>>>

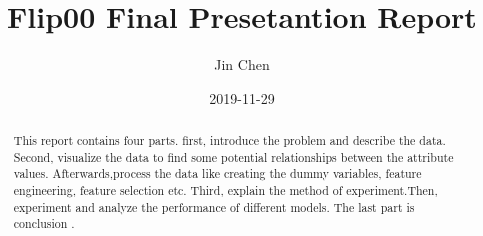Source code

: \documentclass{amsart}
\begin{document}
%
%
\title[Chen Jin's Flip00 ]{Flip00 Final Presetantion Report}%

\author{Jin Chen}
\address[A.~1]{,\\ Business school of HuNan University, Changsha , China}%





%
\date{ 2019-11-29}%

\begin{abstract}
This report contains four parts. 
first, 
introduce the problem and describe the data. 
Second, 
visualize the data to find some potential relationships 
between the attribute values.
Afterwards,process the data 
like creating the dummy variables, feature engineering, feature selection etc. 
Third, 
explain the method of experiment.Then, experiment and 
analyze the performance of different models.
The last part is conclusion . 
\end{abstract}

\maketitle
\tableofcontents

\newpage






\newpage


\end{document}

<<<

TASK DESCRIPTION. Looking at the material above, please state how many lines include the string "data", and give only that number.

TASK OUTPUT. 3